Actionable comments posted: 2
🤖 Prompt for all review comments with AI agents
Verify each finding against the current code and only fix it if needed.
Inline comments:
In `@modelopt/torch/export/plugins/vllm_fakequant_hf.py`:
- Around line 167-178: After calling _materialize_offloaded_weights(model,
state_dict, meta_keys) recompute unresolved_meta = [k for k,v in
state_dict.items() if v.is_meta]; if unresolved_meta is non-empty and contains
any keys that are not quantizer-related (e.g. not containing "quant" or
"quantizer"), raise a RuntimeError listing unresolved_meta and a short message
mentioning that materialization failed and will break subsequent fake-quant
folding or _save_clean_checkpoint; reference the symbols meta_keys,
_materialize_offloaded_weights, state_dict, and _save_clean_checkpoint so the
error helps locate the problem.
🪄 Autofix (Beta)
Fix all unresolved CodeRabbit comments on this PR:
- Push a commit to this branch (recommended)

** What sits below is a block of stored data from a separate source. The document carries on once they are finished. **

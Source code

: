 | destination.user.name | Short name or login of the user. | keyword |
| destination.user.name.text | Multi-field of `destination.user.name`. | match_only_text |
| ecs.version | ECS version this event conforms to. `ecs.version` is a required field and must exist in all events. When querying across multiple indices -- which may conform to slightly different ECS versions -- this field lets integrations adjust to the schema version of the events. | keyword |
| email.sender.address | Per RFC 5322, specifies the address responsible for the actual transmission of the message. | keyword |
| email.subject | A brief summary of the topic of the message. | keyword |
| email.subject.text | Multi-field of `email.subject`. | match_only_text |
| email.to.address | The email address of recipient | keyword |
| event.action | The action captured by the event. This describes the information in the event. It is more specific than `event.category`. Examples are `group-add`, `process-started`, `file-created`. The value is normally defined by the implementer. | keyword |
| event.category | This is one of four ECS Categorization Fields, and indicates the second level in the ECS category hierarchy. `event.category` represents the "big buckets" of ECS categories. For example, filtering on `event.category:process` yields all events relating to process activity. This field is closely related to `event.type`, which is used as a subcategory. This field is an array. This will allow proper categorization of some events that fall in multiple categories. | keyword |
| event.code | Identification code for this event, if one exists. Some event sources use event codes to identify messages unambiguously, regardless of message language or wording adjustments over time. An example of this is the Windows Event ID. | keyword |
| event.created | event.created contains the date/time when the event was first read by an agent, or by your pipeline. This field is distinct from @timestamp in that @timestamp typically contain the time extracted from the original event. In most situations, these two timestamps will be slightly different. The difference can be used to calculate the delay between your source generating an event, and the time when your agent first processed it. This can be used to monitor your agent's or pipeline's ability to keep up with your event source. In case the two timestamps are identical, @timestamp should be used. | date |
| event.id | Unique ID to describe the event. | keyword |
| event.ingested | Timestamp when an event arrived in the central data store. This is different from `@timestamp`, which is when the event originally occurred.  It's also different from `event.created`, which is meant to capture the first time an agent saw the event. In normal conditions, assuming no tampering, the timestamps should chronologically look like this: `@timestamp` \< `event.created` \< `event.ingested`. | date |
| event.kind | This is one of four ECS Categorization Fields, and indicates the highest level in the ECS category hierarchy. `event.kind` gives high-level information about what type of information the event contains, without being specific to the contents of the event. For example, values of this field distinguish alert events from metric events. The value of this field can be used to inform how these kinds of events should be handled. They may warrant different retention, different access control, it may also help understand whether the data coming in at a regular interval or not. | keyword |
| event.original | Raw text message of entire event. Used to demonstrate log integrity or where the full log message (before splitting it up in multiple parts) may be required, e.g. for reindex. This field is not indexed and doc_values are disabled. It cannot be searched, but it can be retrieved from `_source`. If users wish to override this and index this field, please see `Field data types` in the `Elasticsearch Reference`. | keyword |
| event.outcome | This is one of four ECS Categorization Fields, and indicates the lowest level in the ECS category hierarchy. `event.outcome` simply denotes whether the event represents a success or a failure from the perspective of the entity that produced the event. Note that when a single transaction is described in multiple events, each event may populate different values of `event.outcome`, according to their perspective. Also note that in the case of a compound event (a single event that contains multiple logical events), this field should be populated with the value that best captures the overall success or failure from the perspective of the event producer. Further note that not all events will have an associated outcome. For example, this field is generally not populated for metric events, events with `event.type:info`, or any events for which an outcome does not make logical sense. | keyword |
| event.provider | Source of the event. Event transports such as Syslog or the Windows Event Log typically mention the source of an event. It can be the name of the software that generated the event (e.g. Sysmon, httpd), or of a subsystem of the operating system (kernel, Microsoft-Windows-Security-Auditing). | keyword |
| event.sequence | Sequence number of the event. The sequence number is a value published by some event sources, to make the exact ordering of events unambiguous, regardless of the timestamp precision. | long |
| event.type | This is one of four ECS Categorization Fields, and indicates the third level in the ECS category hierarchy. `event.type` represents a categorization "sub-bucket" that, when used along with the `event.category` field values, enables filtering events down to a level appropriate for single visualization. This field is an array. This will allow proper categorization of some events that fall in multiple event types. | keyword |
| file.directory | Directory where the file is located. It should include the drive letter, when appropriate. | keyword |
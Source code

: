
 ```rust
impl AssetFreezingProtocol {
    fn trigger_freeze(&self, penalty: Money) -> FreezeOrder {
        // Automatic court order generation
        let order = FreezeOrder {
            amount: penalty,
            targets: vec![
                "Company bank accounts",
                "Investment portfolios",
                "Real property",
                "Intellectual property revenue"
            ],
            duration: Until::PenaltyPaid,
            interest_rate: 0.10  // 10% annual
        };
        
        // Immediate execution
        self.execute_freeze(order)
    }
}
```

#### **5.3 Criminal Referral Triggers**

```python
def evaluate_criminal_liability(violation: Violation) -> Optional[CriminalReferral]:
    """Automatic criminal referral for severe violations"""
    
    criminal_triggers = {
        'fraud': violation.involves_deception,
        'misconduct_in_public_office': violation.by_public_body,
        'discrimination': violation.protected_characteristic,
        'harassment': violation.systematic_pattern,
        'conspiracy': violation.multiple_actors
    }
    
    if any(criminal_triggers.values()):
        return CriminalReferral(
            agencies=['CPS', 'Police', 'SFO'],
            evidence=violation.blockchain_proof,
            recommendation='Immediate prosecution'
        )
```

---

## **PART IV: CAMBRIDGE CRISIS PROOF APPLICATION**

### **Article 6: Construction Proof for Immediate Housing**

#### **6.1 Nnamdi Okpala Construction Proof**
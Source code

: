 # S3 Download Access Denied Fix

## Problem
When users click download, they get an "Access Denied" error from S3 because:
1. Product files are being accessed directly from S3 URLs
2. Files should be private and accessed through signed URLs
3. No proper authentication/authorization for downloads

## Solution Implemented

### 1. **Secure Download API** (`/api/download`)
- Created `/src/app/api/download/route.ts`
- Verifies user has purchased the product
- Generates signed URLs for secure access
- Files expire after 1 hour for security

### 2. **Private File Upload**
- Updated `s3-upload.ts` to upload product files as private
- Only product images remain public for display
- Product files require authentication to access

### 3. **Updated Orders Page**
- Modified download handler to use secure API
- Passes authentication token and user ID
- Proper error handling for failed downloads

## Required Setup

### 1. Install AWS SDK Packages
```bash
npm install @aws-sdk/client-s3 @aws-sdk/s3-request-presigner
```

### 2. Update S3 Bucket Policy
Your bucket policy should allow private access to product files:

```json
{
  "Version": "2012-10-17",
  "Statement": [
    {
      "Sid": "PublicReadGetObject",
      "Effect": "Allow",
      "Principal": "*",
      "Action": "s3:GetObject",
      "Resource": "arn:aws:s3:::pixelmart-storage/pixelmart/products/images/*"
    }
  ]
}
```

- Create a new PR with the fixes
ℹ️ Review info
⚙️ Run configuration
Configuration used: Path: .coderabbit.yaml
Review profile: CHILL
Plan: Pro
Run ID: fccfaa7b-0635-4d84-8e1d-3888a156a198
📒 Files selected for processing (1)
modelopt/torch/export/plugins/vllm_fakequant_hf.py
| # Move to CPU and clone to break shared storage (tied weights like lm_head/embed_tokens). | ||
| # safetensors rejects tensors that share underlying storage. | ||
| cpu_sd = {k: v.cpu().clone() for k, v in clean_sd.items()} | ||
|
|
||
| state_dict_split = split_torch_state_dict_into_shards(cpu_sd, max_shard_size="5GB") | ||
| for shard_file, tensor_keys in state_dict_split.filename_to_tensors.items(): | ||
| shard = {k: cpu_sd[k] for k in tensor_keys} | ||
| save_file(shard, str(export_dir / shard_file)) | ||
| logger.info("Saved shard: %s (%d tensors)", shard_file, len(shard)) |
There was a problem hiding this comment.
Shard before cloning tensors to CPU.
cpu_sd = {k: v.cpu().clone() ...} creates a second full copy of the checkpoint in host RAM before sharding. On the offload path, that doubles peak memory and can OOM the exact large-model exports this change is trying to unblock.
💡 Proposed fix
- # Move to CPU and clone to break shared storage (tied weights like lm_head/embed_tokens).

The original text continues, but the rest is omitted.